The police suspect they were Cuban rafters. Nilda
Garcia thinks one of them might be her son — and the
thought makes her weep. Fourteen years after she
left
Cuba on her own makeshift boat, she finds
herself wondering once again: When will it end?
“How many mothers are going through this?” Ms.
Garcia said in an interview at her daughter’s
apartment here as she awaited DNA results on the
bodies. “How many more are crying for their losses?
How many young people have drowned in this sea? How
many?”
Fifty years ago today, many Cubans cheered when
Fidel Castro seized power in Havana, and even
now, the revolution attracts many fans — as
evidenced by the Canadian tour agencies advertising
trips “to celebrate five decades of resilience.”
But the bodies speak to a different legacy. Here
in South Florida, where roughly 850,000 Cubans have
settled over the years, repeated waves of painful
exile and family separation define the Castro era.
The revolution never met their hopeful expectations,
the island they love has slipped into decay, and for
many, this week’s golden anniversary provides little
more than a flashback to traumas, old and new.
“It pounds in everybody’s conscience every day,”
said Ramon Saul Sanchez, 54, the founder of
Movimiento Democracia, a Cuban-American group known
for using boats to stage protests. “Fifty years is
something very hard to accept.”
Some Cubans remain defiant. Huber Matos, a former
revolutionary leader who came to Miami after Mr.

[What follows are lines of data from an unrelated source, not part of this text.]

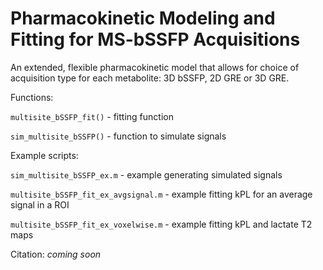 # Pharmacokinetic Modeling and Fitting for MS-bSSFP Acquisitions

An extended, flexible pharmacokinetic model that allows for choice of acquisition type for each metabolite: 3D bSSFP, 2D GRE or 3D GRE.

Functions:

`multisite_bSSFP_fit()` - fitting function

`sim_multisite_bSSFP()` - function to simulate signals

Example scripts:

`sim_multisite_bSSFP_ex.m` - example generating simulated signals

`multisite_bSSFP_fit_ex_avgsignal.m` - example fitting kPL for an average signal in a ROI

`multisite_bSSFP_fit_ex_voxelwise.m` - example fitting kPL and lactate T2 maps

Citation: *coming soon*
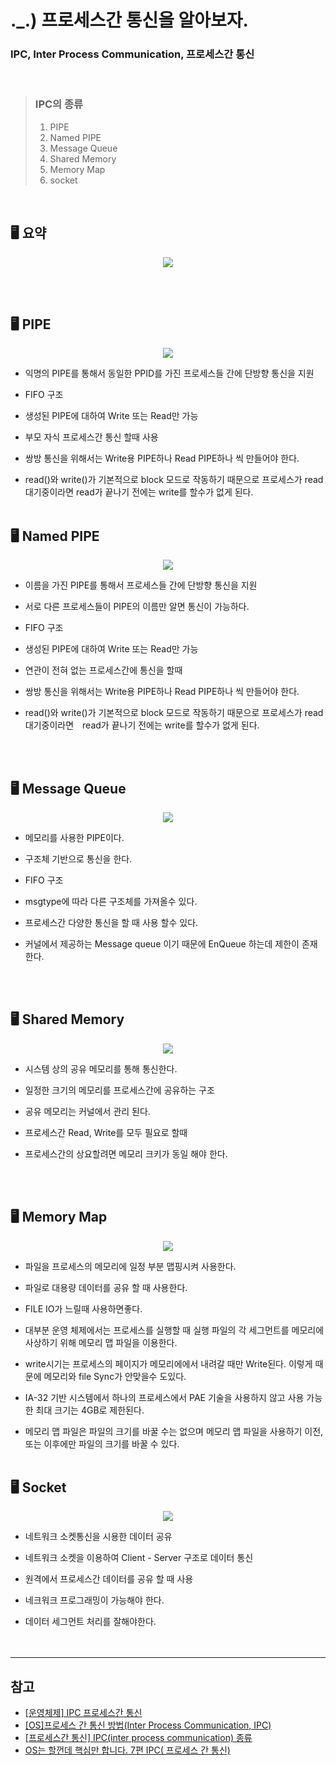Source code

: # ._.) 프로세스간 통신을 알아보자.
### IPC, Inter Process Communication, 프로세스간 통신

<br/>

> ### IPC의 종류
> 1) PIPE
> 2) Named PIPE
> 3) Message Queue
> 4) Shared Memory
> 5) Memory Map
> 6) socket

<br/>

## 🖥 요약

<p align="center">
<img src="../img/summary.png">
</p>
<br/><br/>

## 🖥 PIPE

<p align="center">
<img src="../img/pipe.png">
</p>

- 익명의 PIPE를 통해서 동일한 PPID를 가진 프로세스들 간에 단방향 통신을 지원

- FIFO 구조

- 생성된 PIPE에 대하여 Write 또는 Read만 가능

- 부모 자식 프로세스간 통신 할때 사용

- 쌍방 통신을 위해서는 Write용 PIPE하나 Read PIPE하나 씩 만들어야 한다.

- read()와 write()가 기본적으로 block 모드로 작동하기 때문으로 프로세스가 read대기중이라면
read가 끝나기 전에는 write를 할수가 없게 된다.
<br/><br/>

## 🖥 Named PIPE

<p align="center">
<img src="../img/Named Pipe.png">
</p>

- 이름을 가진 PIPE를 통해서 프로세스들 간에 단방향 통신을 지원

- 서로 다른 프로세스들이 PIPE의 이름만 알면 통신이 가능하다.

- FIFO 구조

- 생성된 PIPE에 대하여 Write 또는 Read만 가능

- 연관이 전혀 없는 프로세스간에 통신을 할때

- 쌍방 통신을 위해서는 Write용 PIPE하나 Read PIPE하나 씩 만들어야 한다.

- read()와 write()가 기본적으로 block 모드로 작동하기 때문으로 프로세스가 read대기중이라면　read가 끝나기 전에는 write를 할수가 없게 된다.

<br/><br/>

## 🖥 Message Queue

<p align="center">
<img src="../img/Message Queue.png">
</p>

- 메모리를 사용한 PIPE이다.

- 구조체 기반으로 통신을 한다.

- FIFO 구조

- msgtype에 따라 다른 구조체를 가져올수 있다.

- 프로세스간 다양한 통신을 할 때 사용 할수 있다.

- 커널에서 제공하는 Message queue 이기 때문에 EnQueue 하는데 제한이 존재 한다.

<br/><br/>

## 🖥 Shared Memory

<p align="center">
<img src="../img/Shared Memory.png">
</p>

- 시스템 상의 공유 메모리를 통해 통신한다.

- 일정한 크기의 메모리를 프로세스간에 공유하는 구조

- 공유 메모리는 커널에서 관리 된다.

- 프로세스간 Read, Write를 모두 필요로 할때

- 프로세스간의 상요할려면 메모리 크키가 동일 해야 한다.

<br/><br/>

## 🖥 Memory Map

<p align="center">
<img src="../img/Memory Map.png">
</p>

- 파일을 프로세스의 메모리에 일정 부분 맵핑시켜 사용한다.

- 파일로 대용량 데이터를 공유 할 때 사용한다.

- FILE IO가 느릴때 사용하면좋다.

- 대부분 운영 체제에서는 프로세스를 실행할 때 실행 파일의 각 세그먼트를 메모리에 사상하기 위해 메모리 맵 파일을 이용한다.

- write시기는  프로세스의 페이지가 메모리에에서 내려갈 때만 Write된다. 이렇게 때문에 메모리와 file Sync가 안맞을수 도있다.

- IA-32 기반 시스템에서 하나의 프로세스에서 PAE 기술을 사용하지 않고 사용 가능한 최대 크기는 4GB로 제한된다.

- 메모리 맵 파일은 파일의 크기를 바꿀 수는 없으며 메모리 맵 파일을 사용하기 이전, 또는 이후에만 파일의 크기를 바꿀 수 있다.
<br/><br/>

## 🖥 Socket

<p align="center">
<img src="../img/socket.png">
</p>

- 네트워크 소켓통신을 시용한 데이터 공유

- 네트워크 소켓을 이용하여 Client - Server 구조로 데이터 통신

- 원격에서 프로세스간 데이터를 공유 할 때 사용

- 네크워크 프로그래밍이 가능해야 한다.

- 데이터 세그먼트 처리를 잘해야한다.
<br/><br/><br/>
***

## 참고
* [[운영체제] IPC 프로세스간 통신](https://heeonii.tistory.com/13)
* [[OS]프로세스 간 통신 방법(Inter Process Communication, IPC)](https://dar0m.tistory.com/233)
* [[프로세스간 통신] IPC(inter process communication) 종류](https://doitnow-man.tistory.com/110)
* [OS는 할껀데 핵심만 합니다. 7편 IPC( 프로세스 간 통신)](https://velog.io/@chappi/OS는-할껀데-핵심만-합니다.-7편-IPC-프로세스-간-통신)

Castro sent him to jail in 1959 for suggesting that
the Cuban government included too many Communists,
said that the anniversary inspired him to keep
pushing for change.
“When you think of what you have to do, you can’t
be sad,” Mr. Matos, 90, said. “To continue working,
that’s the key.”
But for many, the revolution’s 50th anniversary
has inspired a period of reflection. Cubans across
Florida say they are mourning privately, or
trying to forget, and formal commemorations are
being kept to a minimum. If Miami in the 1980s was a
place of militants, where “Havana vanities come to
dust,” as
Joan Didion wrote, today it is also a home to
newer arrivals who ask, Must the pain go on?

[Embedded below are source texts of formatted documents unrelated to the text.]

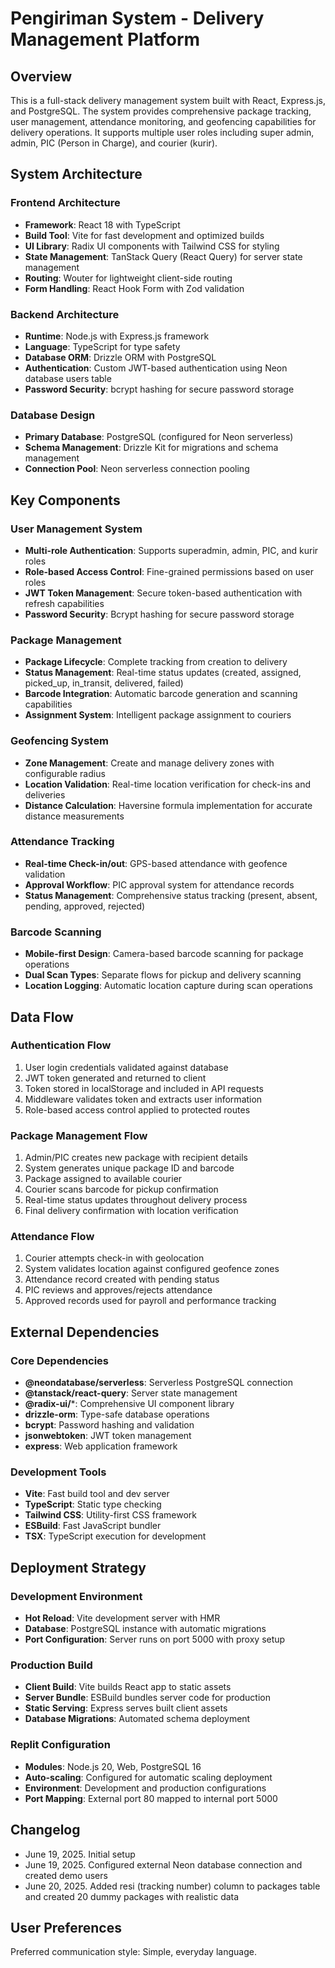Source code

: # Pengiriman System - Delivery Management Platform

## Overview

This is a full-stack delivery management system built with React, Express.js, and PostgreSQL. The system provides comprehensive package tracking, user management, attendance monitoring, and geofencing capabilities for delivery operations. It supports multiple user roles including super admin, admin, PIC (Person in Charge), and courier (kurir).

## System Architecture

### Frontend Architecture
- **Framework**: React 18 with TypeScript
- **Build Tool**: Vite for fast development and optimized builds
- **UI Library**: Radix UI components with Tailwind CSS for styling
- **State Management**: TanStack Query (React Query) for server state management
- **Routing**: Wouter for lightweight client-side routing
- **Form Handling**: React Hook Form with Zod validation

### Backend Architecture
- **Runtime**: Node.js with Express.js framework
- **Language**: TypeScript for type safety
- **Database ORM**: Drizzle ORM with PostgreSQL
- **Authentication**: Custom JWT-based authentication using Neon database users table
- **Password Security**: bcrypt hashing for secure password storage

### Database Design
- **Primary Database**: PostgreSQL (configured for Neon serverless)
- **Schema Management**: Drizzle Kit for migrations and schema management
- **Connection Pool**: Neon serverless connection pooling

## Key Components

### User Management System
- **Multi-role Authentication**: Supports superadmin, admin, PIC, and kurir roles
- **Role-based Access Control**: Fine-grained permissions based on user roles
- **JWT Token Management**: Secure token-based authentication with refresh capabilities
- **Password Security**: Bcrypt hashing for secure password storage

### Package Management
- **Package Lifecycle**: Complete tracking from creation to delivery
- **Status Management**: Real-time status updates (created, assigned, picked_up, in_transit, delivered, failed)
- **Barcode Integration**: Automatic barcode generation and scanning capabilities
- **Assignment System**: Intelligent package assignment to couriers

### Geofencing System
- **Zone Management**: Create and manage delivery zones with configurable radius
- **Location Validation**: Real-time location verification for check-ins and deliveries
- **Distance Calculation**: Haversine formula implementation for accurate distance measurements

### Attendance Tracking
- **Real-time Check-in/out**: GPS-based attendance with geofence validation
- **Approval Workflow**: PIC approval system for attendance records
- **Status Management**: Comprehensive status tracking (present, absent, pending, approved, rejected)

### Barcode Scanning
- **Mobile-first Design**: Camera-based barcode scanning for package operations
- **Dual Scan Types**: Separate flows for pickup and delivery scanning
- **Location Logging**: Automatic location capture during scan operations

## Data Flow

### Authentication Flow
1. User login credentials validated against database
2. JWT token generated and returned to client
3. Token stored in localStorage and included in API requests
4. Middleware validates token and extracts user information
5. Role-based access control applied to protected routes

### Package Management Flow
1. Admin/PIC creates new package with recipient details
2. System generates unique package ID and barcode
3. Package assigned to available courier
4. Courier scans barcode for pickup confirmation
5. Real-time status updates throughout delivery process
6. Final delivery confirmation with location verification

### Attendance Flow
1. Courier attempts check-in with geolocation
2. System validates location against configured geofence zones
3. Attendance record created with pending status
4. PIC reviews and approves/rejects attendance
5. Approved records used for payroll and performance tracking

## External Dependencies

### Core Dependencies
- **@neondatabase/serverless**: Serverless PostgreSQL connection
- **@tanstack/react-query**: Server state management
- **@radix-ui/***: Comprehensive UI component library
- **drizzle-orm**: Type-safe database operations
- **bcrypt**: Password hashing and validation
- **jsonwebtoken**: JWT token management
- **express**: Web application framework

### Development Tools
- **Vite**: Fast build tool and dev server
- **TypeScript**: Static type checking
- **Tailwind CSS**: Utility-first CSS framework
- **ESBuild**: Fast JavaScript bundler
- **TSX**: TypeScript execution for development

## Deployment Strategy

### Development Environment
- **Hot Reload**: Vite development server with HMR
- **Database**: PostgreSQL instance with automatic migrations
- **Port Configuration**: Server runs on port 5000 with proxy setup

### Production Build
- **Client Build**: Vite builds React app to static assets
- **Server Bundle**: ESBuild bundles server code for production
- **Static Serving**: Express serves built client assets
- **Database Migrations**: Automated schema deployment

### Replit Configuration
- **Modules**: Node.js 20, Web, PostgreSQL 16
- **Auto-scaling**: Configured for automatic scaling deployment
- **Environment**: Development and production configurations
- **Port Mapping**: External port 80 mapped to internal port 5000

## Changelog

- June 19, 2025. Initial setup
- June 19, 2025. Configured external Neon database connection and created demo users
- June 20, 2025. Added resi (tracking number) column to packages table and created 20 dummy packages with realistic data

## User Preferences

Preferred communication style: Simple, everyday language.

A poll released this month by Florida
International University shows that 55 percent of
Cubans in Florida favor lifting the United States
embargo against Cuba, up from 42 percent a year ago.

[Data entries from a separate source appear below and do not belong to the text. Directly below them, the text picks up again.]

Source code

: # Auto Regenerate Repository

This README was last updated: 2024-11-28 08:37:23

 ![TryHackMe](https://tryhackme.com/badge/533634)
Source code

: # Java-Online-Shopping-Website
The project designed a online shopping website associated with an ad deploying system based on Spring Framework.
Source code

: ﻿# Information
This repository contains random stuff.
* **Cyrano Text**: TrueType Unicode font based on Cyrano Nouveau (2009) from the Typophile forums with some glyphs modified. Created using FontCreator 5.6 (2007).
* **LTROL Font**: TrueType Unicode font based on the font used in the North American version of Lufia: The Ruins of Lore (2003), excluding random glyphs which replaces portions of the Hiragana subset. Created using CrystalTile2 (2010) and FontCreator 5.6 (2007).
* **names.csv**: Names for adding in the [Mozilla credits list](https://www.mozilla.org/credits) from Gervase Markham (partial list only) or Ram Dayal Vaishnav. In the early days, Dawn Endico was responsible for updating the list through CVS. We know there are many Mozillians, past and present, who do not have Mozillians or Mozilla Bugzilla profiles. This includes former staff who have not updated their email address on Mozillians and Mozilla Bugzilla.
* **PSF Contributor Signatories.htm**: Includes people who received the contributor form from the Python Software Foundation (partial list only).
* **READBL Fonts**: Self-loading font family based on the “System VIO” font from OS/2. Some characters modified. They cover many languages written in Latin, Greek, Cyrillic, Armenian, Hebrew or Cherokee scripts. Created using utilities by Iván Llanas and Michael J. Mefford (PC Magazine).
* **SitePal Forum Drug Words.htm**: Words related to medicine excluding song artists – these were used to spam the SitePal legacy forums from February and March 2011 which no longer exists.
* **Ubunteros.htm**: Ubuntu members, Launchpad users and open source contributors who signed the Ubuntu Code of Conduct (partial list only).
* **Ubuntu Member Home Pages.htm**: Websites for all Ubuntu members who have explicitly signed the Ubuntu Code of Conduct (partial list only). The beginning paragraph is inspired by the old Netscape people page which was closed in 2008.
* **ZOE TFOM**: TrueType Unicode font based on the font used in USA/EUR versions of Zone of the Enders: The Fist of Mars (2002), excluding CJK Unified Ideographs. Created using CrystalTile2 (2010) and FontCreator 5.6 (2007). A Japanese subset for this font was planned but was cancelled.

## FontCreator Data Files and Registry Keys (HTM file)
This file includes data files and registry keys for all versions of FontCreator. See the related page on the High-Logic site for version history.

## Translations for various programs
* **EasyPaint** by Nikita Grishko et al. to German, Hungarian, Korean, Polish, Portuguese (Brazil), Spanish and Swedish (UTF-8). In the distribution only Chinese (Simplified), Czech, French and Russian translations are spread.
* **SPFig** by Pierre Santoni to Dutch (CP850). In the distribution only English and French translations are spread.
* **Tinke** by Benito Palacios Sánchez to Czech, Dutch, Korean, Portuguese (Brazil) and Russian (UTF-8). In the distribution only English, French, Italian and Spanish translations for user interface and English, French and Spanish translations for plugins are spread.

It is the first time a clear majority has held that
position since the survey began in 1991.
President-elect
Barack Obama — while backing away from an
earlier pledge to meet with Cuban leaders during his
first year in office — condemned the current “failed
policy” during the presidential campaign and
promised to make it easier for Cuban-Americans to
visit relatives on the island or send them larger
amounts of money.
Even among those who support the 46-year-old
embargo, like Senator Mel Martinez, a Republican,
continued damage to families has become a more
prominent concern.
“This is an ongoing tragedy,” said Mr. Martinez,
who left Cuba at age 15 and spent four years without
his parents. “How many people today are still being
separated? How many people in Cuba are making plans
to leave?”
Ms. Garcia was a “balsera,” one of the 38,000
rafters who fled Cuba in 1994. She said she left her
suburb of Havana because her daughter needed medical
care she could not get in Cuba for a brain tumor.
Her son, Osmani, stayed. He was 20 at the time, a
speaker of English and French, who became an
independent journalist.
His work often put him at odds with the Castro
government. In one dispatch, published on Oct. 26,
2007, he condemned Cuba’s foreign minister, Felipe
Pérez Roque, for mischaracterizing comments from
President Bush.
“I will not take the time to point out all the
lies told by Felipe Pérez Roque at this press
conference, but I will say there was a worried look
on his face and those of his cohorts,” Mr. Garcia
wrote, in an article posted online. “It almost seems
that they too are realizing there is little time
left to the Castro dictatorship and that change is
very near.”
Instead, over the next year, political pressure
on Mr. Garcia increased. In June, according to a
report in a Cuban online forum, he was arrested and
interrogated by state officials. Two months later,
his mother said, he was filmed by a Cuban television
reporter at a protest against the government,
scaring him enough to flee.
Mr. Garcia’s relatives said that on the night of
Aug. 15, he climbed aboard a boat with no motor and
seven or eight other people, pushing off from an
area near Havana with hopes of reaching Florida
within a few days.
The pace mattered; the sea was churning. By early
Monday morning, Tropical Storm Fay had moved through
Cuba into the Florida Straits, bringing nearly a
foot of rain, swells of several feet and winds that
would strengthen to 60 miles per hour.
Ms. Garcia, 64, a home health aide, said she was
not sure if her son had known the storm was coming.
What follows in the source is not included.